Quattro:    I must say that in the beginning. To me… Like a matter of fact, I was on a podcast yesterday… And the guy said, “If you’re stuck on a desert island, what comic or series would you like to have, just the rest of your life?”

I said, “Spider-Man, #1 through #38… I mean, to me, that was the perfect comic book. And especially when you get down to that famous sequence in Spider Man #33, where he’s supposed to lift the heavy machinery off, and stuff like that.

Alex:          Heavy machine. Yeah.

Quattro:    To me, the five-page sequence, in that right there, was all you need to know about comic books. Right there, why I love comic books. It tells everything you need to know about how to build a story, and everything in a comic. It was amazing.

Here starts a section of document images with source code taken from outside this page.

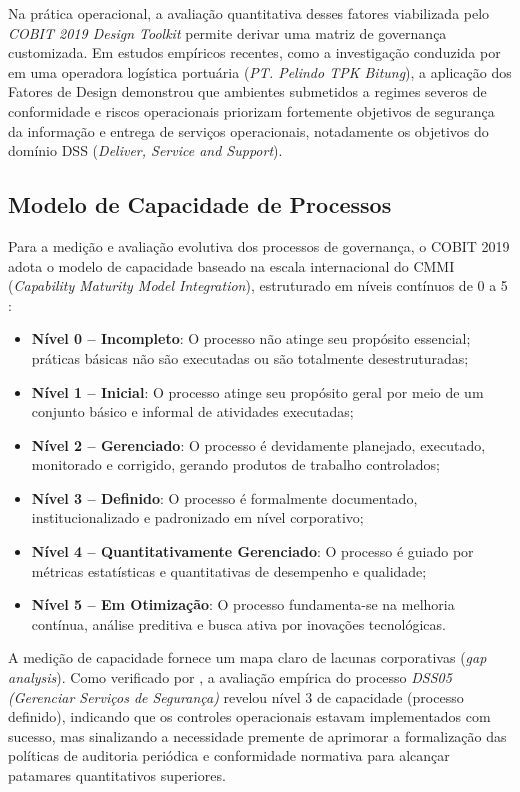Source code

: Na prática operacional, a avaliação quantitativa desses fatores viabilizada pelo \textit{COBIT 2019 Design Toolkit} permite derivar uma matriz de governança customizada. Em estudos empíricos recentes, como a investigação conduzida por  em uma operadora logística portuária (\textit{PT. Pelindo TPK Bitung}), a aplicação dos Fatores de Design demonstrou que ambientes submetidos a regimes severos de conformidade e riscos operacionais priorizam fortemente objetivos de segurança da informação e entrega de serviços operacionais, notadamente os objetivos do domínio DSS (\textit{Deliver, Service and Support}).

\subsection{Modelo de Capacidade de Processos}

Para a medição e avaliação evolutiva dos processos de governança, o COBIT 2019 adota o modelo de capacidade baseado na escala internacional do CMMI (\textit{Capability Maturity Model Integration}), estruturado em níveis contínuos de 0 a 5 \cite{isaca2019framework}:

\begin{itemize}
    \item \textbf{Nível 0 -- Incompleto}: O processo não atinge seu propósito essencial; práticas básicas não são executadas ou são totalmente desestruturadas;
    \item \textbf{Nível 1 -- Inicial}: O processo atinge seu propósito geral por meio de um conjunto básico e informal de atividades executadas;
    \item \textbf{Nível 2 -- Gerenciado}: O processo é devidamente planejado, executado, monitorado e corrigido, gerando produtos de trabalho controlados;
    \item \textbf{Nível 3 -- Definido}: O processo é formalmente documentado, institucionalizado e padronizado em nível corporativo;
    \item \textbf{Nível 4 -- Quantitativamente Gerenciado}: O processo é guiado por métricas estatísticas e quantitativas de desempenho e qualidade;
    \item \textbf{Nível 5 -- Em Otimização}: O processo fundamenta-se na melhoria contínua, análise preditiva e busca ativa por inovações tecnológicas.
\end{itemize}

A medição de capacidade fornece um mapa claro de lacunas corporativas (\textit{gap analysis}). Como verificado por , a avaliação empírica do processo \textit{DSS05 (Gerenciar Serviços de Segurança)} revelou nível 3 de capacidade (processo definido), indicando que os controles operacionais estavam implementados com sucesso, mas sinalizando a necessidade premente de aprimorar a formalização das políticas de auditoria periódica e conformidade normativa para alcançar patamares quantitativos superiores.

And what’s so great about it, to me, was the hero of that story wasn’t Spider-Man. It was Peter Parker, because Peter Parker was, that’s what made him lift that. It wasn’t this ideal being, a superhero, it was the idea he’s saving his Aunt Mae, because he had to get the serum to her, to save her life. And that’s what gave him the strength to lift this thing off of him. And that’s what made him heroic. And it wasn’t this God like superiority that Superman has, and stuff like that where he’s saving the entire world. It was just that one single person trying to save somebody in his family. I just think that’s an amazing sequence.

Alex:          It is.

Jim:            That endured…

Alex:          And the number of boxes, I mean, they would decrease with each page, until there is a big…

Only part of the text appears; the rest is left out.